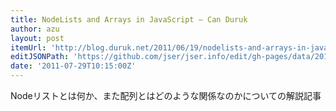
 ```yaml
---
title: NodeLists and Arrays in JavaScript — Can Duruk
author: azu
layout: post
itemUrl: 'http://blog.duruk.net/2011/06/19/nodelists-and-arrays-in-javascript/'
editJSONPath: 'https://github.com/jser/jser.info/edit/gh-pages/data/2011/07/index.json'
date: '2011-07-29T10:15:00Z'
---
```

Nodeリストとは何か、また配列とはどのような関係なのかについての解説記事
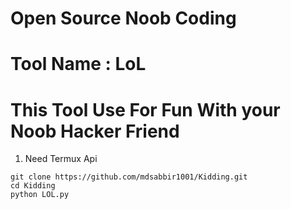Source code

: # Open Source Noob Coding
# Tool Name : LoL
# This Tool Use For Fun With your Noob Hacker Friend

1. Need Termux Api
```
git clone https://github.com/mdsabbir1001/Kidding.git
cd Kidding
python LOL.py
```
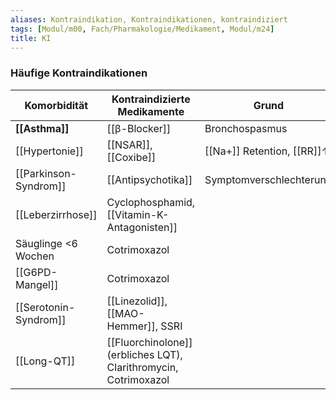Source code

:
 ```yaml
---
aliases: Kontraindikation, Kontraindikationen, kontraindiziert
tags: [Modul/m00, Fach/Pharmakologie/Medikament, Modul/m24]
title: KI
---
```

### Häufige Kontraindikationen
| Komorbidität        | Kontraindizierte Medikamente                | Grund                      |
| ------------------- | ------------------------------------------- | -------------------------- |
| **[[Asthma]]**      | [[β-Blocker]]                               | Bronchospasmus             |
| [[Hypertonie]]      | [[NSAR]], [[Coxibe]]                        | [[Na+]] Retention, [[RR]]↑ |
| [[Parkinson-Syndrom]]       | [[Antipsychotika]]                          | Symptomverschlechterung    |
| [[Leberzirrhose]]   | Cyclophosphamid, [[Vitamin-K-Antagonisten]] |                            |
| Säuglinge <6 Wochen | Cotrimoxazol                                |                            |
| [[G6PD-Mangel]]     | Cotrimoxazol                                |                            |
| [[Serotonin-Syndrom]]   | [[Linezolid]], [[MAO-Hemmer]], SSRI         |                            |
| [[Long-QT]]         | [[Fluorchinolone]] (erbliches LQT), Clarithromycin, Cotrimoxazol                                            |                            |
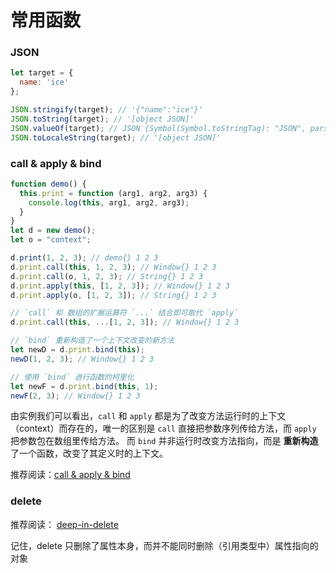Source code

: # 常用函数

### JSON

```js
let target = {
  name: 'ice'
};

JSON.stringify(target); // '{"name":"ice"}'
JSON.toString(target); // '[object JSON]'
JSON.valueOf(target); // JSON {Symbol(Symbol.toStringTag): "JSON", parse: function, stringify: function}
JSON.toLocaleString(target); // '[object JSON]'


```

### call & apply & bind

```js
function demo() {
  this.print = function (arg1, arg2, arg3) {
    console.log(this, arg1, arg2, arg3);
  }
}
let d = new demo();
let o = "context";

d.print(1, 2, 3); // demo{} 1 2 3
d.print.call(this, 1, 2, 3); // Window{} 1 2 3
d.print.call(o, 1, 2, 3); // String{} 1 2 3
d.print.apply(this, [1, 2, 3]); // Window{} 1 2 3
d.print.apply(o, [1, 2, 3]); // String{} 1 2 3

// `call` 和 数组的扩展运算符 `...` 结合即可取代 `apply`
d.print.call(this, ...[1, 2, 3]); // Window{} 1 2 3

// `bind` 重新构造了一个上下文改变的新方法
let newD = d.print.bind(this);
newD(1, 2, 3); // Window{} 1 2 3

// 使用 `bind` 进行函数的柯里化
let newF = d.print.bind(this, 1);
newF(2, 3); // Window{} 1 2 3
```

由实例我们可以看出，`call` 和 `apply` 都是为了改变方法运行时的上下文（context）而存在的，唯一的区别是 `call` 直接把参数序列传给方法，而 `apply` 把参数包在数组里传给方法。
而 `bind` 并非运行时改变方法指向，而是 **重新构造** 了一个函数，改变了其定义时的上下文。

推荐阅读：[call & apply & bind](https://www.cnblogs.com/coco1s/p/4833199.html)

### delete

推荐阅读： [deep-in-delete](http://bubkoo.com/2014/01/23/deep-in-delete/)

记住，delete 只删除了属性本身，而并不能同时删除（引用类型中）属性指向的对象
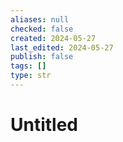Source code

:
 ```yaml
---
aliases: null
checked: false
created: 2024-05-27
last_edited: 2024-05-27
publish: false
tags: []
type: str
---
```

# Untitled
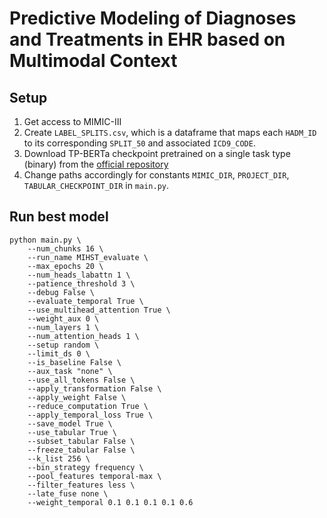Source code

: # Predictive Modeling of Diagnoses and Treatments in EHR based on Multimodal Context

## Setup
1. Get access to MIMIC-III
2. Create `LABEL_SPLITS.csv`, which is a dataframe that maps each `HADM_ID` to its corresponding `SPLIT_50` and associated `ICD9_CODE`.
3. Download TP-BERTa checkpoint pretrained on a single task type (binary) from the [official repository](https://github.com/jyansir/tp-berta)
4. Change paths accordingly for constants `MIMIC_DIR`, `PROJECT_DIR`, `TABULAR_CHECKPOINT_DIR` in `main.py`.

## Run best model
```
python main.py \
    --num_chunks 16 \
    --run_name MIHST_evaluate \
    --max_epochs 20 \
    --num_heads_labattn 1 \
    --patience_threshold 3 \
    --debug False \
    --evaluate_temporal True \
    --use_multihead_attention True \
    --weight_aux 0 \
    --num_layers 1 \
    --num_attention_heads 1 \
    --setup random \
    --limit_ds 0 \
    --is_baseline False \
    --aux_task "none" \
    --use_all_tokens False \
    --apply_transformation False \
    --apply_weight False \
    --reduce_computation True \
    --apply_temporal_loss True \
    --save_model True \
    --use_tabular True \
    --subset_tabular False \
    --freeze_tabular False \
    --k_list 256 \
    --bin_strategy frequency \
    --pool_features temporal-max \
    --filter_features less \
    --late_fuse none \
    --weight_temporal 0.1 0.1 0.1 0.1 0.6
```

### Action item
From the data above, copy each line that has the string "print".

### Output for this task
  this.print = function (arg1, arg2, arg3) {
d.print(1, 2, 3); // demo{} 1 2 3
d.print.call(this, 1, 2, 3); // Window{} 1 2 3
d.print.call(o, 1, 2, 3); // String{} 1 2 3
d.print.apply(this, [1, 2, 3]); // Window{} 1 2 3
d.print.apply(o, [1, 2, 3]); // String{} 1 2 3
d.print.call(this, ...[1, 2, 3]); // Window{} 1 2 3
let newD = d.print.bind(this);
let newF = d.print.bind(this, 1);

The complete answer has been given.